═════ Records provided ═════

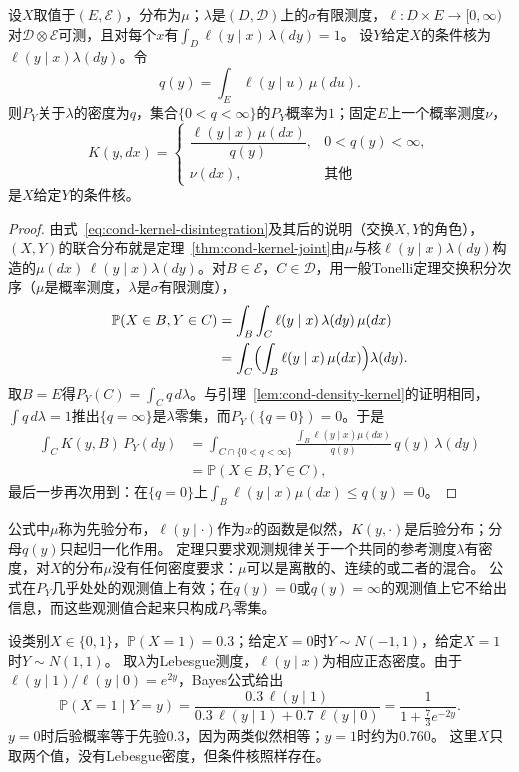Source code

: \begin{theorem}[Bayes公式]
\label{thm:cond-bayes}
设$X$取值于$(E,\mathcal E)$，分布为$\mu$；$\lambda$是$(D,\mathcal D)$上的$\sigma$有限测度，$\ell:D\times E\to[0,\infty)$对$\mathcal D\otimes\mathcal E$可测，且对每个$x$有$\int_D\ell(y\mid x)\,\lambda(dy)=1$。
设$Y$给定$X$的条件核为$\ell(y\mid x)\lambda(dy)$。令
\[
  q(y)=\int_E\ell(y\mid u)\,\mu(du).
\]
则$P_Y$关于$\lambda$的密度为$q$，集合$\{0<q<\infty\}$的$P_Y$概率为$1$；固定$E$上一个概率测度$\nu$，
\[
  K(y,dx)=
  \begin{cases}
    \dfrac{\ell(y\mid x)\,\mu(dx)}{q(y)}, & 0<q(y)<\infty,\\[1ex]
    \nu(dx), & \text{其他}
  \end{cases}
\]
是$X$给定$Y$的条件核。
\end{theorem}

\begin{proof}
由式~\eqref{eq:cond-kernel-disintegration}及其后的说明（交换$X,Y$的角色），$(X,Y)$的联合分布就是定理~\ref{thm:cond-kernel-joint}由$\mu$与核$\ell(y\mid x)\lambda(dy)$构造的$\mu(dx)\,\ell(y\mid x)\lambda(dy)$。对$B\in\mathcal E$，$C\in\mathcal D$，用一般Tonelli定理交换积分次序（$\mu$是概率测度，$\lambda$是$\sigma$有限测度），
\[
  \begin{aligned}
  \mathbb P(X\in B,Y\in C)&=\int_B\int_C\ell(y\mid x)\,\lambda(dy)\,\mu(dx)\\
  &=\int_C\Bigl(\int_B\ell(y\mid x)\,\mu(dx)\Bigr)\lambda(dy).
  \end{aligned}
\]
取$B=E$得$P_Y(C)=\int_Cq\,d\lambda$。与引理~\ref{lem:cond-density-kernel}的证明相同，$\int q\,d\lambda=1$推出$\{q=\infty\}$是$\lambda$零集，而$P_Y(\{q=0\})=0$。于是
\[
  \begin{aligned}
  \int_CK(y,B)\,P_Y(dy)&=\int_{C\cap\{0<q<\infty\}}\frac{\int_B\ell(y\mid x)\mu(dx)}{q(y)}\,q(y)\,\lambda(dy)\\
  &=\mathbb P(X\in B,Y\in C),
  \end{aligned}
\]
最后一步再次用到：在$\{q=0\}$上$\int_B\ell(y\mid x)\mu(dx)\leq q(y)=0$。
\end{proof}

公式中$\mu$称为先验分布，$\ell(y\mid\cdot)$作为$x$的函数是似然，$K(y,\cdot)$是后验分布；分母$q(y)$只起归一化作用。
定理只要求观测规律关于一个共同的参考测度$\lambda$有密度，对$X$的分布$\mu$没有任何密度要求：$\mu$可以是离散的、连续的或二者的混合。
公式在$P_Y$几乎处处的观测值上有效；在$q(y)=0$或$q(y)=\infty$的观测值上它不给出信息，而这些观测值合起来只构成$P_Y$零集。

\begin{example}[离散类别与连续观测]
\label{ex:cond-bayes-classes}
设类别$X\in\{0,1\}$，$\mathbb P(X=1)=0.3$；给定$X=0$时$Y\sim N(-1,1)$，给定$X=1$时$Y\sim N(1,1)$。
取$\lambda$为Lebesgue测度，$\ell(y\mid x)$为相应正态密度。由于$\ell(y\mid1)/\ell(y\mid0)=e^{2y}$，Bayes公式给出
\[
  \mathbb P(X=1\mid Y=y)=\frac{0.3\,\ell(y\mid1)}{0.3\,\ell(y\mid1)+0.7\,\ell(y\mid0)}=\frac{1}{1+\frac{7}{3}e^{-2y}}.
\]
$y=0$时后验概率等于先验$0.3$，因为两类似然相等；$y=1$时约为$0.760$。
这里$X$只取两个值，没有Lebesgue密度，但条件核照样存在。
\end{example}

═════
═════ Records provided ═════

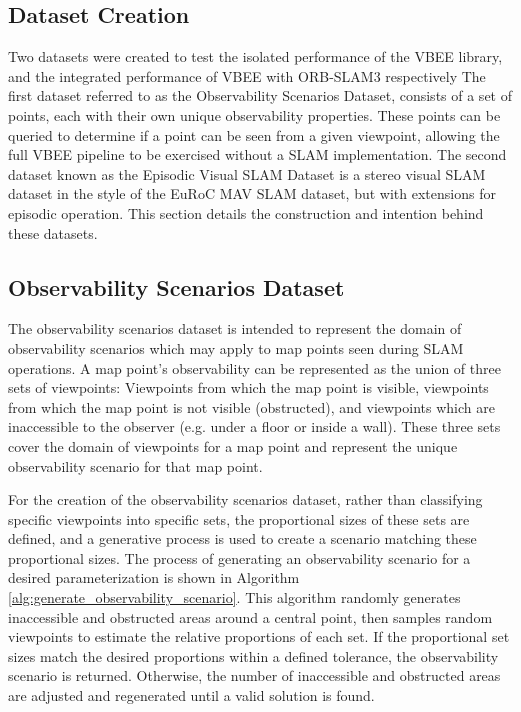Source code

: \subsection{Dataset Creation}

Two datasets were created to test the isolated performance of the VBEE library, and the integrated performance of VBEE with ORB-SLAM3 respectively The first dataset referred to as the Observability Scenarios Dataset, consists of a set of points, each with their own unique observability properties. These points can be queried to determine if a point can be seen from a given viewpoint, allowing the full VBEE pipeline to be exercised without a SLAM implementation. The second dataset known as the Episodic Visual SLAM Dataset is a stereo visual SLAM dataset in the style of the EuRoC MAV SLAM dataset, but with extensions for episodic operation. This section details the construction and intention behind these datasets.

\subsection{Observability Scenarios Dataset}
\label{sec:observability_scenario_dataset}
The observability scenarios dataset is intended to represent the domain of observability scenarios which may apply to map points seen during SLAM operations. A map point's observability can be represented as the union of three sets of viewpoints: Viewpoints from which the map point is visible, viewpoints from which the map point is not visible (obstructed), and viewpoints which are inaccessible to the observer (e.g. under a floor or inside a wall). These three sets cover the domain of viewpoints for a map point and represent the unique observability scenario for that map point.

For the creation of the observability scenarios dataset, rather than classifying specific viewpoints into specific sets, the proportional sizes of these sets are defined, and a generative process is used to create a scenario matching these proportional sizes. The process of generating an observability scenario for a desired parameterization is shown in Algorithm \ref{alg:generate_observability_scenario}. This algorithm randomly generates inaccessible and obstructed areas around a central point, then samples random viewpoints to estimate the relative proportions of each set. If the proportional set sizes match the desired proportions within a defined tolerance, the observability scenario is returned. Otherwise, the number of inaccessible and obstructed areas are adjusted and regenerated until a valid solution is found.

═════

**Your objective**
The answer is to be a bare number, showing how many lines of the records contain "subsection".

**Solution below**
2